Art Marketing 101, 3rd Edition by Constance Smith. This is the definitive book for all aspects of marketing your art. I would liken it to what the Joy of Cooking is for cookbooks.
Last but not least is Death to the Starving Artist by Nikolas Allen. This is a modern take on the subject with humor and tough love. Nikolas is a young artist with a unique way of looking at things.
Thursday, May 5, 2016
New work to share!
Cocktails and Mustard, 13 x 10 acrylic on paper framed
History of Pyrex 13 x 10 acrylic on paper framed.
I am back! I know it has been sometime now. I have said before that I want to awaken my blog again and make it a place for sharing my art, life and useful information. I think I have figured out how I can make that happen. I hope to update at least once a month. This should be doable with my busy schedule.
These are two of my newest pieces. I am really enjoying still life work. Anything is fodder for the artistic mill. I already have other set-ups in mind using some of my fun personal things. I love retro and reflections - the two r's! I will still do other subjects for my collectors and so I keep myself challenged and excited about the subjects I paint, but I will throw in still life work as well.
For History of Pyrex I set up some of my personal pieces that I use all the time. The orange bowl and brown casserole were wedding shower gifts many moons ago! Cocktails and Mustard was born when I noticed the sun shining on some liquor bottles on my china cabinet. I quickly added the cordial glass and antique mustard tin for color and interest and grabbed my camera!
How about a tip!
I think it is really important to under paint your image to eliminate the stark white underneath. This helps if you miss a spot which is easy to do on textured support like canvas.
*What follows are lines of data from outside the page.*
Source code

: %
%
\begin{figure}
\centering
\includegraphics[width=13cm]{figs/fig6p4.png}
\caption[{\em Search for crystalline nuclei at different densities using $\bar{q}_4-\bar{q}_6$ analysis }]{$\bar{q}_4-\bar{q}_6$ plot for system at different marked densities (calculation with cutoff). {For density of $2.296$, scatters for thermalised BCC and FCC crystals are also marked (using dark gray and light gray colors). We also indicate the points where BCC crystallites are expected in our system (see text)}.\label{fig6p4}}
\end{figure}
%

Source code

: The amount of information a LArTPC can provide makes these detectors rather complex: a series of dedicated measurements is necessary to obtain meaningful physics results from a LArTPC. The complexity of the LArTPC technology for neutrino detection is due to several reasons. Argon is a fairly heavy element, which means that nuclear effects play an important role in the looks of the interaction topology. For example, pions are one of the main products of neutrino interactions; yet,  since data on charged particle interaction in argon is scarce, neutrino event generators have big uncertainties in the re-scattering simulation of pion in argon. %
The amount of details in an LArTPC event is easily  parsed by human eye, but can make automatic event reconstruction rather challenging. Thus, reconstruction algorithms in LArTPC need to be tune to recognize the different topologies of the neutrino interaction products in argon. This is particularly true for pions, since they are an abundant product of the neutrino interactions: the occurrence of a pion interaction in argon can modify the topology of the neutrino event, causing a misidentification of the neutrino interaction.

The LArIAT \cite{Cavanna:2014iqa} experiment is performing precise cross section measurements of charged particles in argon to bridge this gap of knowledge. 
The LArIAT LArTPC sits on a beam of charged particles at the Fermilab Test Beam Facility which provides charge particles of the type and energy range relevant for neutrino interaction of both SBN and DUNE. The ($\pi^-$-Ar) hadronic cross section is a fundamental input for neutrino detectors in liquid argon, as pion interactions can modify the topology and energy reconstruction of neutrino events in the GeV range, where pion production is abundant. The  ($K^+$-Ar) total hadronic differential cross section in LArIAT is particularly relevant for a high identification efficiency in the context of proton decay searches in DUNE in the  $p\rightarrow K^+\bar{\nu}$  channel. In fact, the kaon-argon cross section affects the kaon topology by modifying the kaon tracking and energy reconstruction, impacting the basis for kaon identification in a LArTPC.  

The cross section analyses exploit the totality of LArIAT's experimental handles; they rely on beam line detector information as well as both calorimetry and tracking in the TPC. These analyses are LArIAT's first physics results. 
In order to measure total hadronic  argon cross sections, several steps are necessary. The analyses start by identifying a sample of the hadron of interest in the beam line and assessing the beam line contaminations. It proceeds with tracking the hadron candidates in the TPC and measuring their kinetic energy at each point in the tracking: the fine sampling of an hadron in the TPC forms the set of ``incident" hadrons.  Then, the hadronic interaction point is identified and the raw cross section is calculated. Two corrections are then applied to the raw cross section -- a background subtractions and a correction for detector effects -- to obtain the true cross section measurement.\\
You won't have the bright white showing through. There are different approaches to this. I was taught to tone for light and shadow underneath - ultramarine blue watered down for shadow and raw sienna watered down for light. Another approach is to under paint with a compliment. For example, if you are doing a landscape that is mostly green - under paint with red to make the greens sing! Give it a try and see what works for you. I know one artist that always under paints with magenta so it all depends on your style and preference.
Thanks for reading and see you soon!